3 ways to kill a tree


I’m not one for killing trees for the fun of it, but that doesn’t mean that there aren’t good reasons where the need to kill a tree is a must whether that be  because one has grown too close to your home, putting your foundations at risk or even the tree roots causing damage to drain pipes etc.. Here we are going to look at 3 ways to kill a tree which includes cutting it down, tree girdling and the use of chemicals, for those who don’t want your neighbors knowing that you are killing the tree!

Cutting the tree down

Let’s start with the most obvious answer which is to cut the tree down. This is a particularly good option since it’s the quickest way to solve a problem! It’s best to use a qualified tree surgeon for this job, especially if it’s a big tree although it will come at a cost, and if it’s a tree that you need to kill without anyone knowing then this option is best left alone.

If this is something you want to take on yourself then depending on where you live in the world then there may be laws in place to stop you from using a chainsaw, which is strange as you can pretty much purchase them from anywhere with no questions asked! Chainsaws are extremely dangerous and carry great risk especially if you experience kick back! If the law says that you are able carry this work out yourself then always remember to use PPE (personal protective equipment) which includes goggles to protect your eyes, ear muffs to protect your ears against the noise of the chainsaw (presuming it’s a petrol powered machine) as well as not forgetting gloves and chainsaw clothing. Oh and since you will need to start from the top of the tree and work your way down don’t forget to invest in a harness!

If the use of a chainsaw is out of the question, then you could always use a pruner which doesn’t always carry the same laws as a chainsaw.

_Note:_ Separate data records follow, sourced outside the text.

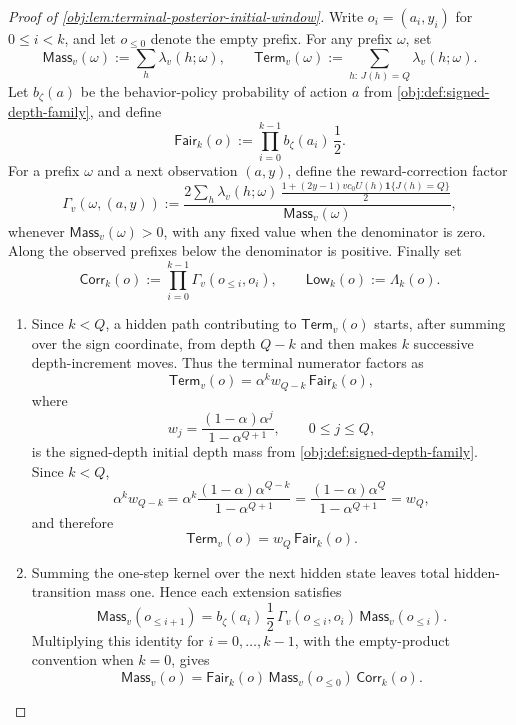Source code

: \documentclass[11pt]{article}
\begin{document}
\begin{proof}[Proof of \cref{obj:lem:terminal-posterior-initial-window}]
Write \(o_i=(a_i,y_i)\) for \(0\le i<k\), and let \(o_{\le 0}\) denote the empty prefix.  For any prefix \(\omega\), set
\[
\mathsf{Mass}_v(\omega):=\sum_h \lambda_v(h;\omega),
\qquad
\mathsf{Term}_v(\omega):=\sum_{h:\,J(h)=Q}\lambda_v(h;\omega).
\]
Let \(b_\zeta(a)\) be the behavior-policy probability of action \(a\) from \cref{obj:def:signed-depth-family}, and define
\[
\mathsf{Fair}_k(o)
:=
\prod_{i=0}^{k-1} b_\zeta(a_i)\,\frac12 .
\]
For a prefix \(\omega\) and a next observation \((a,y)\), define the reward-correction factor
\[
\Gamma_v(\omega,(a,y))
:=
\frac{
  2\sum_h \lambda_v(h;\omega)\,
  \frac{1+(2y-1)v c_0 U(h)\mathbf 1\{J(h)=Q\}}{2}
}{
  \mathsf{Mass}_v(\omega)
},
\]
whenever \(\mathsf{Mass}_v(\omega)>0\), with any fixed value when the denominator is zero.  Along the observed prefixes below the denominator is positive.  Finally set
\[
\mathsf{Corr}_k(o):=\prod_{i=0}^{k-1}\Gamma_v(o_{\le i},o_i),
\qquad
\mathsf{Low}_k(o):=\Lambda_k(o).
\]

\begin{enumerate}
\item Since \(k<Q\), a hidden path contributing to \(\mathsf{Term}_v(o)\) starts, after summing over the sign coordinate, from depth \(Q-k\) and then makes \(k\) successive depth-increment moves.  Thus the terminal numerator factors as
\[
\mathsf{Term}_v(o)
=
\alpha^k w_{Q-k}\,\mathsf{Fair}_k(o),
\]
where
\[
w_j=\frac{(1-\alpha)\alpha^j}{1-\alpha^{Q+1}},
\qquad 0\le j\le Q,
\]
is the signed-depth initial depth mass from \cref{obj:def:signed-depth-family}.  Since \(k<Q\),
\[
\alpha^k w_{Q-k}
=
\alpha^k\frac{(1-\alpha)\alpha^{Q-k}}{1-\alpha^{Q+1}}
=
\frac{(1-\alpha)\alpha^Q}{1-\alpha^{Q+1}}
=
w_Q,
\]
and therefore
\[
\mathsf{Term}_v(o)=w_Q\,\mathsf{Fair}_k(o).
\]

\item Summing the one-step kernel over the next hidden state leaves total hidden-transition mass one.  Hence each extension satisfies
\[
\mathsf{Mass}_v(o_{\le i+1})
=
b_\zeta(a_i)\,\frac12\,
\Gamma_v(o_{\le i},o_i)\,
\mathsf{Mass}_v(o_{\le i}).
\]
Multiplying this identity for \(i=0,\ldots,k-1\), with the empty-product convention when \(k=0\), gives
\[
\mathsf{Mass}_v(o)
=
\mathsf{Fair}_k(o)\,
\mathsf{Mass}_v(o_{\le 0})\,
\mathsf{Corr}_k(o).
\]


\end{enumerate}
\end{proof}
\end{document}
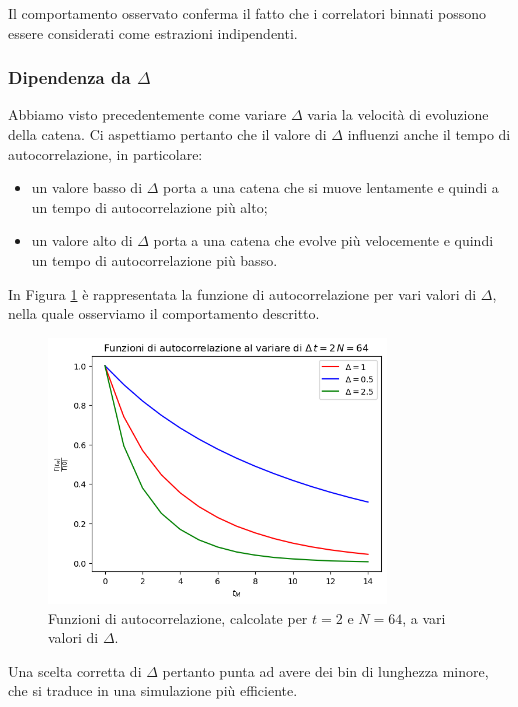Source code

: \documentclass{article}
\begin{document}
Il comportamento osservato conferma il fatto che i correlatori binnati possono essere considerati come estrazioni indipendenti.

\subsubsection{Dipendenza da $\Delta$}
Abbiamo visto precedentemente come variare $\Delta$ varia la velocità di evoluzione della catena. Ci aspettiamo pertanto che il valore di $\Delta$ influenzi anche il tempo di autocorrelazione, in particolare:
\begin{itemize}
    \item un valore basso di $\Delta$ porta a una catena che si muove lentamente e quindi a un tempo di autocorrelazione più alto;
    \item un valore alto di $\Delta$ porta a una catena che evolve più velocemente e quindi un tempo di autocorrelazione più basso.
\end{itemize}
In Figura \ref{grafico gamma varie delta} è rappresentata la funzione di autocorrelazione per vari valori di $\Delta$, nella quale osserviamo il comportamento descritto. 
\begin{figure}[h]
    \centering
    \includegraphics[width=0.8\textwidth]{images/gamma_differentDelta.png}
    \caption{Funzioni di autocorrelazione, calcolate per $t=2$ e $N=64$, a vari valori di $\Delta$.}
    \label{grafico gamma varie delta}
\end{figure}

Una scelta corretta di $\Delta$ pertanto punta ad avere dei bin di lunghezza minore, che si traduce in una simulazione più efficiente. 
\end{document}
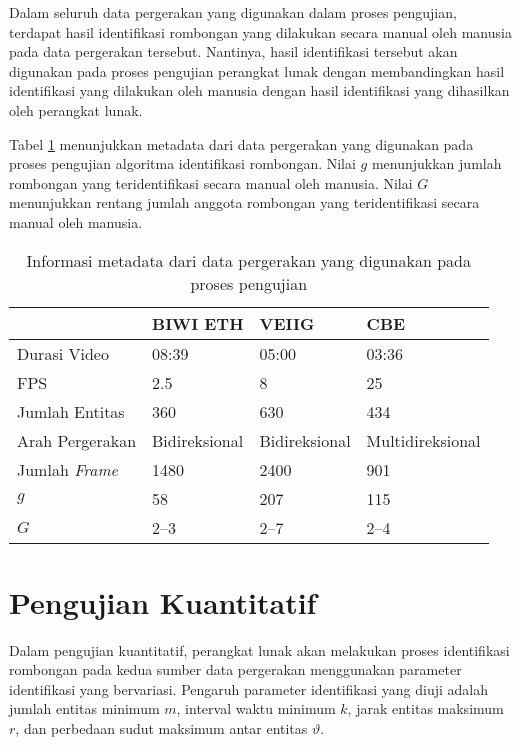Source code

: Dalam seluruh data pergerakan yang digunakan dalam proses pengujian, terdapat hasil identifikasi rombongan yang dilakukan secara manual oleh manusia pada data pergerakan tersebut. Nantinya, hasil identifikasi tersebut akan digunakan pada proses pengujian perangkat lunak dengan membandingkan hasil identifikasi yang dilakukan oleh manusia dengan hasil identifikasi yang dihasilkan oleh perangkat lunak.

Tabel \ref{bab6:metadata-pergerakan} menunjukkan metadata dari data pergerakan yang digunakan pada proses pengujian algoritma identifikasi rombongan. Nilai $g$ menunjukkan jumlah rombongan yang teridentifikasi secara manual oleh manusia. Nilai $G$ menunjukkan rentang jumlah anggota rombongan yang teridentifikasi secara manual oleh manusia.

\begin{table}[t]
    \centering
    \begin{tabular}{p{3cm} p{2.5cm} p{2.5cm} p{3cm}}
        \hline
        & \textbf{BIWI ETH} & \textbf{VEIIG} & \textbf{CBE} \\
        \hline
        Durasi Video & 08:39 & 05:00 & 03:36 \\
        FPS & 2.5 & 8 & 25 \\
        Jumlah Entitas & 360 & 630 & 434 \\
        Arah Pergerakan & Bidireksional & Bidireksional & Multidireksional \\
        Jumlah \textit{Frame} & 1480 & 2400 & 901 \\
        $g$ & 58 & 207 & 115 \\
        $G$ & 2--3 & 2--7 & 2--4 \\
        \hline
    \end{tabular}
    \caption[Metadata sumber data pergerakan]{Informasi metadata dari data pergerakan yang digunakan pada proses pengujian}
    \label{bab6:metadata-pergerakan}
\end{table}

\section{Pengujian Kuantitatif}
\label{sec:quantitative}

Dalam pengujian kuantitatif, perangkat lunak akan melakukan proses identifikasi rombongan pada kedua sumber data pergerakan menggunakan parameter identifikasi yang bervariasi. Pengaruh parameter identifikasi yang diuji adalah jumlah entitas minimum $m$, interval waktu minimum $k$, jarak entitas maksimum $r$, dan perbedaan sudut maksimum antar entitas $\vartheta$. 

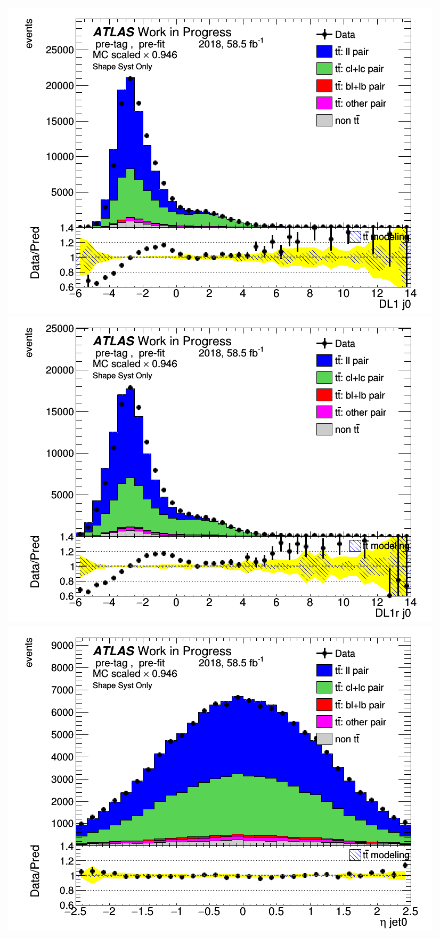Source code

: \documentclass[letterpaper,12pt]{article}
\begin{document}
\begin{figure}[h]
\begin{minipage}[b]{.45\textwidth}
\centering
\includegraphics[width=1\textwidth]{Distribution_March/DataMC_J0_DL1.png}
\end{minipage}\hfill
\begin{minipage}[b]{.45\textwidth}
\centering
\includegraphics[width=1\textwidth]{Distribution_March/DataMC_J0_DL1r.png}
\end{minipage}\hfill
\begin{minipage}[b]{.45\textwidth}
\centering
\includegraphics[width=1\textwidth]{Distribution_March/DataMC_J0_eta.png}

\end{minipage}
\end{figure}
\end{document}
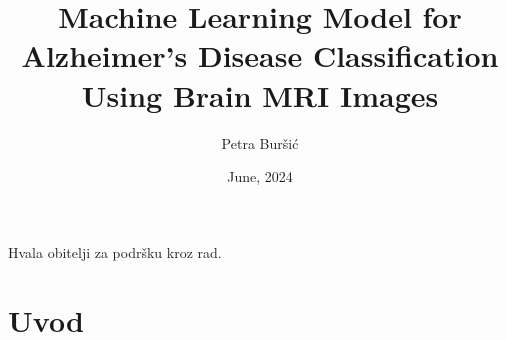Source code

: \documentclass[zavrsnirad]{fer}
\title{Machine Learning Model for Alzheimer's Disease Classification Using Brain MRI Images}
\author{Petra Buršić}
\date{June, 2024}
\begin{document}
\maketitle






\begin{zahvale}
  Hvala obitelji za podršku kroz rad.
\end{zahvale}


\tableofcontents


\mainmatter


\chapter{Uvod}
\label{pog:uvod}
\end{document}

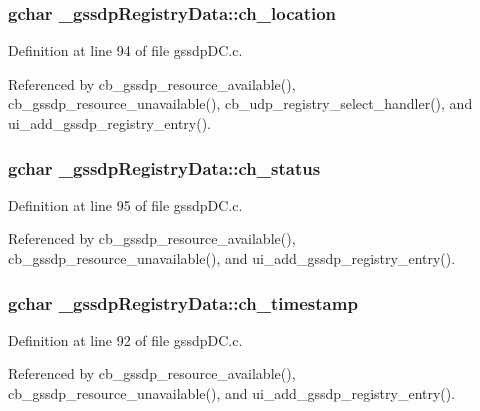 \subsubsection[{ch\+\_\+location}]{\setlength{\rightskip}{0pt plus 5cm}gchar \+\_\+gssdp\+Registry\+Data\+::ch\+\_\+location}\label{struct__gssdp_registry_data_ac1ca256d22c387e9ef968fb8413d7796}


Definition at line 94 of file gssdp\+D\+C.\+c.



Referenced by cb\+\_\+gssdp\+\_\+resource\+\_\+available(), cb\+\_\+gssdp\+\_\+resource\+\_\+unavailable(), cb\+\_\+udp\+\_\+registry\+\_\+select\+\_\+handler(), and ui\+\_\+add\+\_\+gssdp\+\_\+registry\+\_\+entry().

\hypertarget{struct__gssdp_registry_data_a92d851353d8779ad1c5dd4e540a956e5}{}
\subsubsection[{ch\+\_\+status}]{\setlength{\rightskip}{0pt plus 5cm}gchar \+\_\+gssdp\+Registry\+Data\+::ch\+\_\+status}\label{struct__gssdp_registry_data_a92d851353d8779ad1c5dd4e540a956e5}


Definition at line 95 of file gssdp\+D\+C.\+c.



Referenced by cb\+\_\+gssdp\+\_\+resource\+\_\+available(), cb\+\_\+gssdp\+\_\+resource\+\_\+unavailable(), and ui\+\_\+add\+\_\+gssdp\+\_\+registry\+\_\+entry().

\hypertarget{struct__gssdp_registry_data_a97c1fccf55465d4de2168be0d70e2707}{}
\subsubsection[{ch\+\_\+timestamp}]{\setlength{\rightskip}{0pt plus 5cm}gchar \+\_\+gssdp\+Registry\+Data\+::ch\+\_\+timestamp}\label{struct__gssdp_registry_data_a97c1fccf55465d4de2168be0d70e2707}


Definition at line 92 of file gssdp\+D\+C.\+c.



Referenced by cb\+\_\+gssdp\+\_\+resource\+\_\+available(), cb\+\_\+gssdp\+\_\+resource\+\_\+unavailable(), and ui\+\_\+add\+\_\+gssdp\+\_\+registry\+\_\+entry().

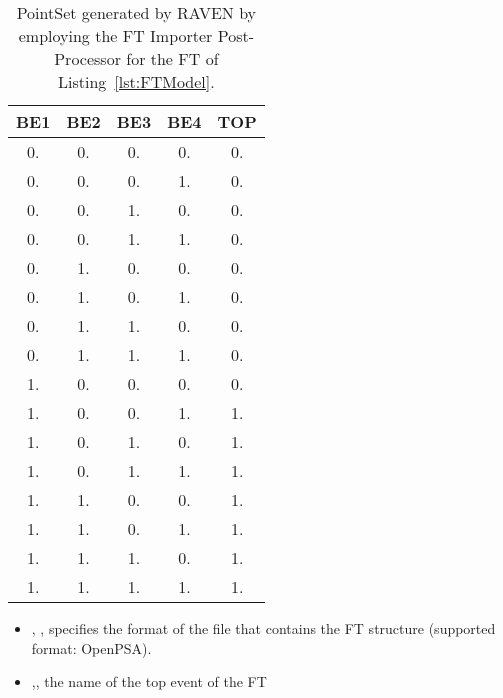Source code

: \begin{table}[h]
    \centering
    \caption{PointSet generated by RAVEN by employing the FT Importer Post-Processor for the FT of Listing~\ref{lst:FTModel}.}
    \label{PointSetFT}
	\begin{tabular}{c | c | c | c | c}
		\hline
		BE1 & BE2 & BE3 & BE4 & TOP \\
		\hline
		 0. &  0. &  0. &  0. &  0. \\
		 0. &  0. &  0. &  1. &  0. \\
		 0. &  0. &  1. &  0. &  0. \\
		 0. &  0. &  1. &  1. &  0. \\
		 0. &  1. &  0. &  0. &  0. \\
		 0. &  1. &  0. &  1. &  0. \\
		 0. &  1. &  1. &  0. &  0. \\
		 0. &  1. &  1. &  1. &  0. \\
		 1. &  0. &  0. &  0. &  0. \\
		 1. &  0. &  0. &  1. &  1. \\
		 1. &  0. &  1. &  0. &  1. \\
		 1. &  0. &  1. &  1. &  1. \\
		 1. &  1. &  0. &  0. &  1. \\
		 1. &  1. &  0. &  1. &  1. \\
		 1. &  1. &  1. &  0. &  1. \\
		 1. &  1. &  1. &  1. &  1. \\
		\hline
	\end{tabular}
\end{table}

%
%
\begin{itemize}
  \item {}, , specifies the format of the file that contains the
    FT structure (supported format: OpenPSA).
  \item  {},, the name of the top event of the FT
\end{itemize}

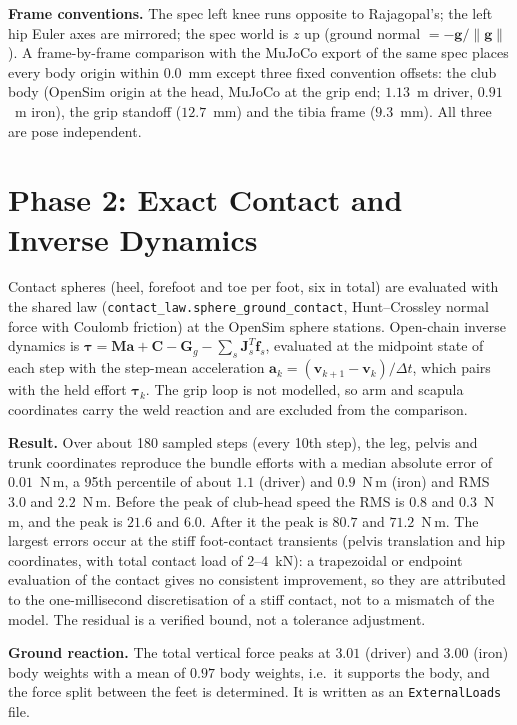 \documentclass[11pt,a4paper]{article}
\begin{document}
\textbf{Frame conventions.} The spec left knee runs opposite to Rajagopal's; the left hip Euler axes are mirrored; the spec world is $z$ up (ground normal $=-\mathbf{g}/\lVert\mathbf{g}\rVert$). A frame-by-frame comparison with the MuJoCo export of the same spec places every body origin within $0.0$~mm except three fixed convention offsets: the club body (OpenSim origin at the head, MuJoCo at the grip end; $1.13$~m driver, $0.91$~m iron), the grip standoff ($12.7$~mm) and the tibia frame ($9.3$~mm). All three are pose independent.

\section{Phase 2: Exact Contact and Inverse Dynamics}
Contact spheres (heel, forefoot and toe per foot, six in total) are evaluated with the shared law (\texttt{contact\_law.sphere\_ground\_contact}, Hunt--Crossley normal force with Coulomb friction) at the OpenSim sphere stations. Open-chain inverse dynamics is $\boldsymbol\tau=\mathbf{M}\mathbf{a}+\mathbf{C}-\mathbf{G}_g-\sum_s\mathbf{J}_s^{T}\mathbf{f}_s$, evaluated at the midpoint state of each step with the step-mean acceleration $\mathbf{a}_k=(\mathbf{v}_{k+1}-\mathbf{v}_k)/\Delta t$, which pairs with the held effort $\boldsymbol\tau_k$. The grip loop is not modelled, so arm and scapula coordinates carry the weld reaction and are excluded from the comparison.

\textbf{Result.} Over about 180 sampled steps (every 10th step), the leg, pelvis and trunk coordinates reproduce the bundle efforts with a median absolute error of $0.01$~N\,m, a 95th percentile of about $1.1$ (driver) and $0.9$~N\,m (iron) and RMS $3.0$ and $2.2$~N\,m. Before the peak of club-head speed the RMS is $0.8$ and $0.3$~N\,m, and the peak is $21.6$ and $6.0$. After it the peak is $80.7$ and $71.2$~N\,m. The largest errors occur at the stiff foot-contact transients (pelvis translation and hip coordinates, with total contact load of $2$--$4$~kN): a trapezoidal or endpoint evaluation of the contact gives no consistent improvement, so they are attributed to the one-millisecond discretisation of a stiff contact, not to a mismatch of the model. The residual is a verified bound, not a tolerance adjustment.

\textbf{Ground reaction.} The total vertical force peaks at $3.01$ (driver) and $3.00$ (iron) body weights with a mean of $0.97$ body weights, i.e.\ it supports the body, and the force split between the feet is determined. It is written as an \texttt{ExternalLoads} file.
\end{document}
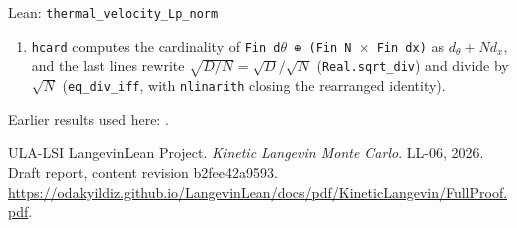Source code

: \documentclass[11pt,a4paper]{article}
\begin{document}
\begin{leanbox}{Lean: \texttt{thermal\_\allowbreak{}velocity\_\allowbreak{}Lp\_\allowbreak{}norm}}
\begin{enumerate}
\item \texttt{hcard} computes the cardinality of \texttt{Fin d\ensuremath{\theta} ⊕ (Fin N \ensuremath{\times} Fin dx)} as \(d_\theta+Nd_x\), and the last lines rewrite \(\sqrt{D/N}=\sqrt D/\sqrt N\) (\texttt{Real.\allowbreak{}sqrt\_\allowbreak{}div}) and divide by \(\sqrt N\) (\texttt{eq\_\allowbreak{}div\_\allowbreak{}iff}, with \texttt{nlinarith} closing the rearranged identity).

\end{enumerate}
\end{leanbox}


Earlier results used here: \cite[Section~3.40.1]{LangevinLean2026Kinetic}.

\begin{thebibliography}{ULA-LSI}
LangevinLean Project. \emph{Kinetic Langevin Monte Carlo}. LL-06, 2026. Draft report, content revision b2fee42a9593. \url{https://odakyildiz.github.io/LangevinLean/docs/pdf/KineticLangevin/FullProof.pdf}.
\end{thebibliography}
\end{document}
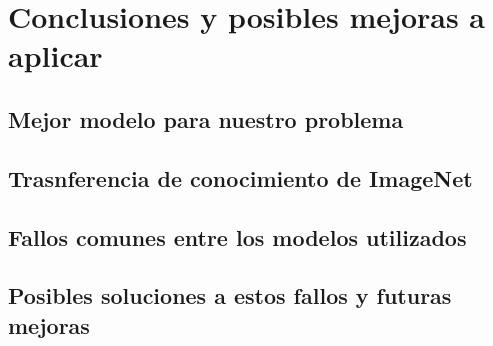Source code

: \section{Conclusiones y posibles mejoras a aplicar}

\subsection{Mejor modelo para nuestro problema}


\subsection{Trasnferencia de conocimiento de ImageNet}


\subsection{Fallos comunes entre los modelos utilizados}

\subsection{Posibles soluciones a estos fallos y futuras mejoras}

A pruner is usually around 8 inches long, and replicates a mini chainsaw. The benefit of using a pruner is that you can usually extend the polls, meaning that you can work from the ground if the tree isn’t too tall, or at the very least you won’t need to go as high as you would using a normal chainsaw. But be careful as I have had large logs nearly fall on my head by using this method, so never stand directly beneath a branch! Below is a picture of us using a pruner for some tree pruning work we carried out for a customer recently.

Tree pruning

If you are looking to cut the tree down, then why not take a look at our ‘how to remove a tree stump’ page for once you are done.

What is tree girdling?

I feel a little silly admitting this, but despite being a professional landscape gardener, I didn’t know what tree girdling was until recently and I only stumbled upon it by chance! I was actually walking through a nature reserve in Hertfordshire when I saw some trees with a ring of bark missing around the trunk, about a foot wide. I took a picture (pictured below) and done a quick Google search later in the evening. To my surprise there was a huge amount of information on tree girdling, but why they are deliberately killing trees in a nature reserve in beyond me! But I do know that tree girdling is best practiced when trying to protect the trees surrounding the one you are trying to kill, since simply cutting the tree down may harm the other trees.

Tree girdling

The reason that tree girdling works is because the bark actually plays a very important role for the tree to survive. By removing the inner layer of the bark, also known as the phloem, the tree is no longer able to transport sugars from the leaves and down to the roots. When tree girdling occurs, the roots can still temporarily transport water and other nutrients up to the leaves, but as the leaves can not transport the sugar back down to the roots, a slow death occurs. The tree can sometimes survive if it grows new sprouts from below the affected area, meaning that only everything above the wound will die off. If not, then the root will surely die. Looking at the picture above, the cut was made relatively close to the ground, so the chance of new sprouts growing is unlikely.

Do chemicals really kill trees?

There are many brands on the market that claim to kill tree stumps and roots such as Roundup, Doff, SBK and job done which in theory, should work. The only downside is that many of these are best used once the tree has already been cut down since it is recommended to drill holes from above the stump as well as drilling holes into the sides before applying the chemical. Only being able to apply the killer into the sides of the tree stump since the tree is still in tact will give it a lesser chance of working, and with the effort needed to drill the holes, you may as well have gone for the tree girdling method.

This being said, there is an inexpensive method used called ‘hack and squirt’ which involves cutting the tree with a hatchet or ax and simply spraying the wound with a herbicide. These cuts are approximately 2 inches long and spaced 1 inch between each cut, spraying the herbicide with a spray bottle. You will need to be careful not to over spray since the herbicide will run down the tree and affect other trees and foliage but if you are worried about some nearby plants that you want to keep then it’s best to mix your herbicide with some dye or coloring to make sure that you have no runs.